Abstract 872P
Background
There is a paucity of population-based data regarding ipilimumab-induced gastrointestinal and hepatic immune-related adverse events (irAE) during cutaneous melanoma treatment. We examined the risk and predictors of gastrointestinal and hepatic irAE in a national cohort of patients diagnosed with cutaneous melanoma.
Methods
This retrospective study used Surveillance, Epidemiology and End Results - Medicare linked data of patients diagnosed with cutaneous melanoma between the years 2010 and 2015 treated with ipilimumab or other therapies. We excluded patients with preexisting gastrointestinal and hepatic conditions. Our endpoint was time to gastrointestinal and hepatic irAE after treatment. We used multivariable competing-risk analysis adjusted for death of any cause within one year of treatment as a competing event to estimate the risk of gastrointestinal and hepatic irAE. Then, we used a stepwise competing-risk model to assess the predictors of having at least one gastrointestinal and hepatic irAE among patients treated with ipilimumab. The covariates included were patient demographics, disease stage, prevalent autoimmune disease, history of hypertension, anticoagulant use, end-stage renal disease, steroid use, and Charlson Comorbidity Index.
Results
Overall, 620 out of 31,234 (2%) patients were treated with ipilimumab. Incidence rates of gastrointestinal and hepatic irAE among patients who received ipilimumab and controls were 32.3 and 4.0 per 1,000 person-years, respectively. Receiving ipilimumab was associated with an increased risk of gastrointestinal and hepatic irAE compared to controls (HR: 10.18, 95% CI: 8.11-12.78, p<.001). Other predictors of gastrointestinal and hepatic irAE are found in the table. Table: 872P
Significant predictors of gastrointestinal and hepatic immune-related adverse events
| Entire Cohort (n=31,234) | Ipilimumab Cohort (n=620) | |||||
| Covariant | Hazard Ratio † | 95 % Confidence Interval | p-value | Hazard Ratio ‡ | 95 % Confidence Interval | p-value |
| Ipilimumab | 10.18 | 8.11 – 12.78 | <.001 | NA | NA | NA |
| Year of Diagnosis | 0.88 | 0.84 – 0.91 | <.001 | - | - | - |
| Gender | 1.20 | 1.04 – 1.38 | =.011 | - | - | - |
| Charlson Comorbidity Index | 1.48 | 1.09 – 2.01 | =.011 | - | - | - |
| Autoimmune Disease | 1.53 | 1.25 – 1.88 | <.001 | 0.26 | 0.09 – 0.83 | =.023 |
| Hypertension | 1.53 | 1.28 – 1.83 | <.001 | - | - | - |
| Anticoagulant | 1.34 | 1.11 – 1.60 | =.002 | - | - | - |
- Not significant at 0.05 threshold † Competing risk model (Fine & Gray method) ‡ Stepwise competing risk model.
Conclusions
Patients treated with ipilimumab had higher risk of gastrointestinal and hepatic irAE than controls.Among patients who received ipilimumab, history of autoimmune disease was associated with lower risk of irAE.

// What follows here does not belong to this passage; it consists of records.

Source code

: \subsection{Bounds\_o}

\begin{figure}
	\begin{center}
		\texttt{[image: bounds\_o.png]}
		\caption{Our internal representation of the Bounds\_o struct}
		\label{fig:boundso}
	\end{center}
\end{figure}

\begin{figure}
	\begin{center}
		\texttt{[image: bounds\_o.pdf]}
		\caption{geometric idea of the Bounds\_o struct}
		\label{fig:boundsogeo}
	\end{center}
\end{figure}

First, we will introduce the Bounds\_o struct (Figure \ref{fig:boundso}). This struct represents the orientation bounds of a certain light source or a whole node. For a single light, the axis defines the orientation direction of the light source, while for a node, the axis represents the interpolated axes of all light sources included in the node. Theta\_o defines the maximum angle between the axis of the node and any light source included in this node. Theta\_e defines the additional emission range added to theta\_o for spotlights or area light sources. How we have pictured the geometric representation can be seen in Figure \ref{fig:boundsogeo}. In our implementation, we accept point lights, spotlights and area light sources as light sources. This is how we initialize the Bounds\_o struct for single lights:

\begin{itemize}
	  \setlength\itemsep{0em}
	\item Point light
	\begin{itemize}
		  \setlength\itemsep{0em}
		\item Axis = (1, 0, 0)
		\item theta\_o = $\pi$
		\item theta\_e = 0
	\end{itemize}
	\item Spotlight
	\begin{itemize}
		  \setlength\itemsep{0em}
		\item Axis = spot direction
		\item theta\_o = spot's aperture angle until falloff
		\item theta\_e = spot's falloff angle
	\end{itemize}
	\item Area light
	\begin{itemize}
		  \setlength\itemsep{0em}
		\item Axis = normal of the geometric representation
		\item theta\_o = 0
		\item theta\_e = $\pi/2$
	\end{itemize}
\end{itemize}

Clinical trial identification
Editorial acknowledgement
Legal entity responsible for the study
Brigham And Women's Hospital.
Funding
Has not received any funding.
Disclosure
J. McNabb-Baltar: Financial Interests, Personal, Advisory Board: Nestle Health. M. Sun: Financial Interests, Personal and Institutional, Research Grant: Department of Defense , National Institute of Health , Bristol Myers Squibb , Fonds de recherche du Québec en Santé . A. Cole: Financial Interests, Personal and Institutional, Funding: American Cancer Society, Pfizer Global Medical Grants. Q. Trinh: Financial Interests, Personal, Other: Astellas, Bayer , Janssen ; Financial Interests, Personal and Institutional, Funding: American Cancer Society, Defense Health Agency, Pfizer Global Medical Grants. All other authors have declared no conflicts of interest.